Thursday, November 6, 2008

Election Results

I took voting this year far more seriously than I have in the past, perhaps because when I lived in Massachusetts the outcome was fairly certain before the voting even started. Things did not turn out exactly the way I wanted, but I'm proud to have voted in my first Puerto Rican election.


The incumbent governor and Popular Democratic Party representative, Acevedo, was trounced by the republican candidate, Fortuño, who represents the New Progressive Party. Acevedo currently faces federal charges alleging irregularities in his campaign finances. Fortuño has also been under FBI investigation over allegations of campaign finance irregularities. I didn't vote for him, but I wish Fortuño the best of luck.

The election, however, had less to do about politics and more to do about the economy. Puerto Rico is in rocky shape these days, with recession, rising utility prices, a sales tax imposed during the Acevedo administration, and ever rising unemployment. This election was about change.

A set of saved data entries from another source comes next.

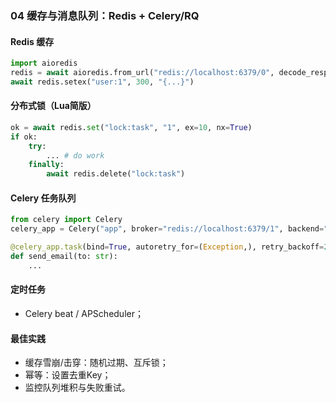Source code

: ### 04 缓存与消息队列：Redis + Celery/RQ

#### Redis 缓存
```python
import aioredis
redis = await aioredis.from_url("redis://localhost:6379/0", decode_responses=True)
await redis.setex("user:1", 300, "{...}")
```

#### 分布式锁（Lua简版）
```python
ok = await redis.set("lock:task", "1", ex=10, nx=True)
if ok:
    try:
        ... # do work
    finally:
        await redis.delete("lock:task")
```

#### Celery 任务队列
```python
from celery import Celery
celery_app = Celery("app", broker="redis://localhost:6379/1", backend="redis://localhost:6379/2")

@celery_app.task(bind=True, autoretry_for=(Exception,), retry_backoff=2, max_retries=5)
def send_email(to: str):
    ...
```

#### 定时任务
- Celery beat / APScheduler；

#### 最佳实践
- 缓存雪崩/击穿：随机过期、互斥锁；
- 幂等：设置去重Key；
- 监控队列堆积与失败重试。


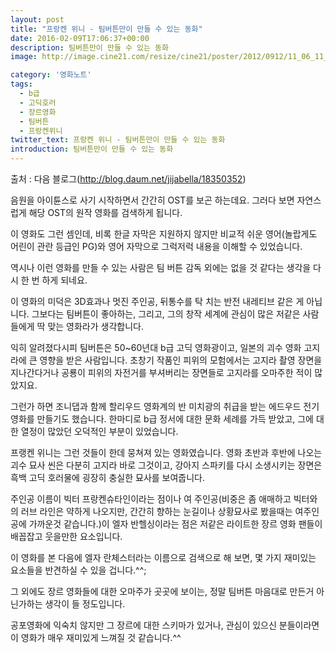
 ```yaml
---
layout: post
title: "프랑켄 위니 - 팀버튼만이 만들 수 있는 동화"
date: 2016-02-09T17:06:37+00:00
description: 팀버튼만이 만들 수 있는 동화
image: http://image.cine21.com/resize/cine21/poster/2012/0912/11_06_11__504fee138f3fd[X230,330].jpg  

category: '영화노트'  
tags:
  - b급
  - 고딕호러
  - 장르영화
  - 팀버튼
  - 프랑켄위니
twitter_text: 프랑켄 위니 - 팀버튼만이 만들 수 있는 동화
introduction: 팀버튼만이 만들 수 있는 동화
---
```


출처 : 다음 블로그(<http://blog.daum.net/jijabella/18350352>)

음원을 아이튠스로 사기 시작하면서 간간히 OST를 보곤 하는데요. 그러다 보면 자연스럽게 해당 OST의 원작 영화를 검색하게 됩니다.

이 영화도 그런 셈인데, 비록 한글 자막은 지원하지 않지만 비교적 쉬운 영어(놀랍게도 어린이 관란 등급인 PG)와 영어 자막으로 그럭저럭 내용을 이해할 수 있었습니다.

역시나 이런 영화를 만들 수 있는 사람은 팀 버튼 감독 외에는 없을 것 같다는 생각을 다시 한 번 하게 되네요.

이 영화의 미덕은 3D효과나 멋진 주인공, 뒤통수를 탁 치는 반전 내레티브 같은 게 아닙니다. 그보다는 팀버튼이 좋아하는, 그리고, 그의 창작 세계에 관심이 많은 저같은 사람들에게 딱 맞는 영화라가 생각합니다.

익히 알려졌다시피 팀버튼은 50~60년대 b급 고딕 영화광이고, 일본의 괴수 영화 고지라에 큰 영향을 받은 사람입니다. 초창기 작품인 피위의 모험에서는 고지라 촬영 장면을 지나간다거나 공룡이 피위의 자전거를 부셔버리는 장면들로 고지라를 오마주한 적이 많았지요.

그런가 하면 조니댑과 함께 할리우드 영화계의 반 미치광의 취급을 받는 에드우드 전기 영화를 만들기도 했습니다. 한마디로 b급 정서에 대한 문화 세례를 가득 받았고, 그에 대한 열정이 많았던 오덕적인 부분이 있었습니다.

프랭켄 위니는 그런 것들이 한데 뭉쳐져 있는 영화였습니다. 영화 초반과 후반에 나오는 괴수 묘사 씬은 다분히 고지라 바로 그것이고, 강아지 스파키를 다시 소생시키는 장면은 흑백 고딕 호러물에 굉장히 충실한 묘사를 보여줍니다.

주인공 이름이 빅터 프랑켄슈타인이라는 점이나 여 주인공(비중은 좀 애매하고 빅터와의 러브 라인은 약하게 나오지만, 간간히 향하는 눈길이나 상황묘사로 봤을때는 여주인공에 가까운것 같습니다.)이 엘자 반헬싱이라는 점은 저같은 라이트한 장르 영화 팬들이 배꼽잡고 웃을만한 요소입니다.

이 영화를 본 다음에 엘자 란체스터라는 이름으로 검색으로 해 보면, 몇 가지 재미있는 요소들을 반견하실 수 있을 겁니다.^^;

그 외에도 장르 영화들에 대한 오마주가 곳곳에 보이는, 정말 팀버튼 마음대로 만든거 아닌가하는 생각이 들 정도입니다.

공포영화에 익숙치 않지만 그 장르에 대한 스키마가 있거나, 관심이 있으신 분들이라면 이 영화가 매우 재미있게 느껴질 것 같습니다.^^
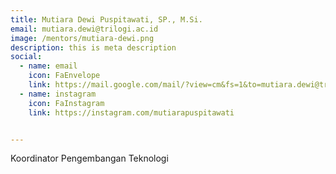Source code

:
 ```yaml
---
title: Mutiara Dewi Puspitawati, SP., M.Si.
email: mutiara.dewi@trilogi.ac.id
image: /mentors/mutiara-dewi.png
description: this is meta description
social:
  - name: email
    icon: FaEnvelope
    link: https://mail.google.com/mail/?view=cm&fs=1&to=mutiara.dewi@trilogi.ac.id
  - name: instagram
    icon: FaInstagram
    link: https://instagram.com/mutiarapuspitawati


---
```


Koordinator Pengembangan Teknologi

I understand the frustration of the Puerto Rican people. The economy sucks, and job opportunities, particularly for young people, are scarce. Most of the jobs are in retail, construction, services, and manufacturing. There is little chance of advancement.

The school system does not adequately prepare kids for the job market. Many will go to the US looking for work, but language will be a barrier. English is a mandatory course of study, but it reminds me of the French I took in high school. I remember none of it. None of my 16-year-old brother in law's friends or other young people I know speak English with any degree of fluency; some not at all.


The incumbent mayor of Aguas Buenas, Arroyo, won re-election. He's done much for our small town, including providing funding for a new library, technology center, parks, and free bus service.


I watched TV coverage of the presidential election most of the night and into the morning, and I wept when Obama was declared the winner. This was the most exciting election in my lifetime, and it gives me hope for the future. His acceptance speech was intelligent, dignified, and inspiring.

It will be a daunting task, undoing the damage of the last eight years, but I believe Obama is up to that task. It may take his entire first term to make significant progress, but then, it took a long time to get where we are today. I only wish I could have voted (Puerto Rican residents can't vote in presidential elections).

End of Campaigning (at least for now)

I'm also glad the campaigning is over. Politicians here don't get much TV coverage; campaigning is done with trucks with huge speakers driving up and down the streets blaring their messages. There are endless parades and rallies in the two weeks before the election, all of them annoyingly loud. I'm looking forward to a little more peace and quiet. I say "a little" because very few parts of Puerto Rico are ever truly quiet.

Tuesday, November 4, 2008

Election time: Puerto Rican style

Today, I voted in my first Puerto Rican election, and I was proud to do so. We vote for the mayor, governor, and legislature (but not the president). Politics is huge here; nearly everyone who is eligible votes. Voter turnout is typically about 77%, compared to about 50% in the US (although that number should be considerably higher this year). All businesses are closed, and it's a $5,000 fine for anyone caught selling alcohol.

The two main political parties are the Partido Popular Democrático (roughly equivalent to Democrats in the US), and the Partido Nuevo Progresista (roughly equivalent, and just as nasty as the Republicans). Everyone I know is voting Partido Popular Democrático, who stand for continued commonwealth status. The Partido Nuevo Progresista are for statehood, which many fear would jeopardize Puerto Rico's identity. English-only legislation in the US is particularly frightening, and even more stupid here than it is in the US, and that's pretty stupid.

The polls opened at 8 AM, which in Puerto Rico means sometime around 8:40. No one but me seemed to mind. Election day is a very social time for a lot of Puerto Ricans; lots of shaking hands and kisses on the cheek. With all that, I was still back home by 9 AM.

It was actually very efficient once the doors opened. You present your voter registration card, sign the log, and dip your finger in a phosphorescent solution (they check you at the door with a black light; if your finger glows, you can't come in). They give you your three paper ballots and point you to the voting booth (a large cardboard box with a plastic curtain). Voting a straight party line is simple: 3 Xs, fold them up, hand them to the nice lady to put in the proper boxes, and you're done.

Now comes the long wait for the results.

I'm a little more nervous about the US presidential election. Although we cant vote in presidential elections, whoever wins will be our commander-in-chief for the next 4 years (if Obama), or the next 2 (if McCain). The possibility of a president Palin is too frightening to contemplate.